Please copy every line with the string "arthurgassner" from the entries below.

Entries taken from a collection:
────────────────
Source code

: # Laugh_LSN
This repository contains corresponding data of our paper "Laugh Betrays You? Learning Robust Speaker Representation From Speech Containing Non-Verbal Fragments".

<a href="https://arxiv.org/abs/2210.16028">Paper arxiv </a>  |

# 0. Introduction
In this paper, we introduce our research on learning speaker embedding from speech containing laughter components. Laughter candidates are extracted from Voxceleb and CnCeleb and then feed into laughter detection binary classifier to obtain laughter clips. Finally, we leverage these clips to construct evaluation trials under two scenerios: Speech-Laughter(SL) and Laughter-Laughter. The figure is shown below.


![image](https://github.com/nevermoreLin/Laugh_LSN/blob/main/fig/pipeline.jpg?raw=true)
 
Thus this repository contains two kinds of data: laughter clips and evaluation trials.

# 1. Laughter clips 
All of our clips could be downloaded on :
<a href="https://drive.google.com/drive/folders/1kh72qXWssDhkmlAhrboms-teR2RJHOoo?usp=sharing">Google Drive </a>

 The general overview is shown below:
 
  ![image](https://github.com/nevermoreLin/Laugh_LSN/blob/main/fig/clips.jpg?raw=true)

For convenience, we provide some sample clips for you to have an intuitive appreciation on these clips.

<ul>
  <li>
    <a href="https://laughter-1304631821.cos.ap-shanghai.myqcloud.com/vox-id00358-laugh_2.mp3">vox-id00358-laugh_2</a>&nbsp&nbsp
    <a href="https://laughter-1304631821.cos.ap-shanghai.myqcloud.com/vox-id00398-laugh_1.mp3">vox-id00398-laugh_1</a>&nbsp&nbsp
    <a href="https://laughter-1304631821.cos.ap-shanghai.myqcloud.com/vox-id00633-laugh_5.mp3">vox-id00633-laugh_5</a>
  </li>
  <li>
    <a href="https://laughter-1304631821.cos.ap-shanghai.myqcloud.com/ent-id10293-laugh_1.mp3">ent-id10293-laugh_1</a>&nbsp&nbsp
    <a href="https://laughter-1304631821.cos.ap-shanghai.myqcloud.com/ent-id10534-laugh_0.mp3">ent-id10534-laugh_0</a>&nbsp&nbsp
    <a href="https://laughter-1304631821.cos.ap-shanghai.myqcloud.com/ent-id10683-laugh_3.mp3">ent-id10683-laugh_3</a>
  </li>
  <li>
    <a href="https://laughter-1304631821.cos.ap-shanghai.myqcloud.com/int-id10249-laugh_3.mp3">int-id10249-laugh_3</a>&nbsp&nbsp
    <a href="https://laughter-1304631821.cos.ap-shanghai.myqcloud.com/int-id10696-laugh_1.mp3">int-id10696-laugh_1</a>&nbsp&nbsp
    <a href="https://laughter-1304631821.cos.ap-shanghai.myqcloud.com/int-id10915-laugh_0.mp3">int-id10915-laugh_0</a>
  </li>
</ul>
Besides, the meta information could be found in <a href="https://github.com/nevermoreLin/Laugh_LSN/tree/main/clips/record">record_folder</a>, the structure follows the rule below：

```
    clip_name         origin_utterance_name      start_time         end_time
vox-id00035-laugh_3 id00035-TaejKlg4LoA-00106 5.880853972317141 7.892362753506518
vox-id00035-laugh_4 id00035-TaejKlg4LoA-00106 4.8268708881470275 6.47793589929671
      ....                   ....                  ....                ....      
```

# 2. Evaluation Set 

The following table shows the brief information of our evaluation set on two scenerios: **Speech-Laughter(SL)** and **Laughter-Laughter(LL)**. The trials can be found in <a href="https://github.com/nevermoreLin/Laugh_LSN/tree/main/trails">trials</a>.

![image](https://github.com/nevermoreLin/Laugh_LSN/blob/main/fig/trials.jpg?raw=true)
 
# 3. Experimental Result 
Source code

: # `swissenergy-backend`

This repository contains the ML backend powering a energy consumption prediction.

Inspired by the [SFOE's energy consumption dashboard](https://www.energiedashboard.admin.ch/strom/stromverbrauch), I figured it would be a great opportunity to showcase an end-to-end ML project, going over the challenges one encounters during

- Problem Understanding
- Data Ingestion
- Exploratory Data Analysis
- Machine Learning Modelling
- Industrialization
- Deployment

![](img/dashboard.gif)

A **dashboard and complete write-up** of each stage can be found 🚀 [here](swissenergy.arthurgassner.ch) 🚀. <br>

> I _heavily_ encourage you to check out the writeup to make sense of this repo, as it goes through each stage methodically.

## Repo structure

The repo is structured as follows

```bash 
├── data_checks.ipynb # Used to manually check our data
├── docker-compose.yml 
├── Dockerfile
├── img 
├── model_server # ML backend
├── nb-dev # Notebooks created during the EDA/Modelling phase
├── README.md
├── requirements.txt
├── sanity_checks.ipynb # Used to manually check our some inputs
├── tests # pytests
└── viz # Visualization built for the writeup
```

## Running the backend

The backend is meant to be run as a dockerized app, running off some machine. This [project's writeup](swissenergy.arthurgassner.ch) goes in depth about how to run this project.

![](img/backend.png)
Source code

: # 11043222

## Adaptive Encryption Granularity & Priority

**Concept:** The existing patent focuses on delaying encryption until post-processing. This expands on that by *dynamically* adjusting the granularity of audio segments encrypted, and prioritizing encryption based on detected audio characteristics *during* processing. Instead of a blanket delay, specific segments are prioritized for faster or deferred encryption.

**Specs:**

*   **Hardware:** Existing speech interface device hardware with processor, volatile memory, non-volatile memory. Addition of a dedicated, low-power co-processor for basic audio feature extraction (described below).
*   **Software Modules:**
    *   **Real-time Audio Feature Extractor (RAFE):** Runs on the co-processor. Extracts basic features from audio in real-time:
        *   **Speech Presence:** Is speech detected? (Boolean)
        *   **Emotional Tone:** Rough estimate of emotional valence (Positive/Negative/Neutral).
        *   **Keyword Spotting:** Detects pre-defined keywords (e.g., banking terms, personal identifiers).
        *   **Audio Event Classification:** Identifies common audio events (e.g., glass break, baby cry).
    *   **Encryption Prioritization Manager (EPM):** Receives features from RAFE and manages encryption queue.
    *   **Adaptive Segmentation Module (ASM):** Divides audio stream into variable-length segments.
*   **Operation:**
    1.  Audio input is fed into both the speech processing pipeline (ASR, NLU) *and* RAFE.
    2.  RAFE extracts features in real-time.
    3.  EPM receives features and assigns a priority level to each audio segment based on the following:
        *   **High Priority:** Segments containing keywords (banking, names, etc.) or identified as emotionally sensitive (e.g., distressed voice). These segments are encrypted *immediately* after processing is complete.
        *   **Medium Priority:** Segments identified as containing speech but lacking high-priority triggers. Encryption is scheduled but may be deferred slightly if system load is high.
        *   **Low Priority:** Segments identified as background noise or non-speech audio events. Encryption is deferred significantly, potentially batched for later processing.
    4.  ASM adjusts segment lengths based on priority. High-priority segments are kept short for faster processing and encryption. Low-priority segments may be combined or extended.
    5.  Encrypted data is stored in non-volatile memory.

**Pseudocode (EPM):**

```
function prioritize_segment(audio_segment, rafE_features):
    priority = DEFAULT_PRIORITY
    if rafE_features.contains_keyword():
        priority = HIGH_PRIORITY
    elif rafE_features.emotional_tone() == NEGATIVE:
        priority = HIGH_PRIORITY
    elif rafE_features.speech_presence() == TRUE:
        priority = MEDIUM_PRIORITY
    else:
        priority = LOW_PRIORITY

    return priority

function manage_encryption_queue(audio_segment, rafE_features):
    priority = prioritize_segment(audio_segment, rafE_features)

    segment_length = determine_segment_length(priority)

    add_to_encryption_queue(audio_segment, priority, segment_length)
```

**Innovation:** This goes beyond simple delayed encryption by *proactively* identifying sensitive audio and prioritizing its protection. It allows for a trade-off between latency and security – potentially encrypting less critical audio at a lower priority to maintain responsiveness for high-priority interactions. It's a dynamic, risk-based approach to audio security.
────────────────
# Output below
A **dashboard and complete write-up** of each stage can be found 🚀 [here](swissenergy.arthurgassner.ch) 🚀. <br>
The backend is meant to be run as a dockerized app, running off some machine. This [project's writeup](swissenergy.arthurgassner.ch) goes in depth about how to run this project.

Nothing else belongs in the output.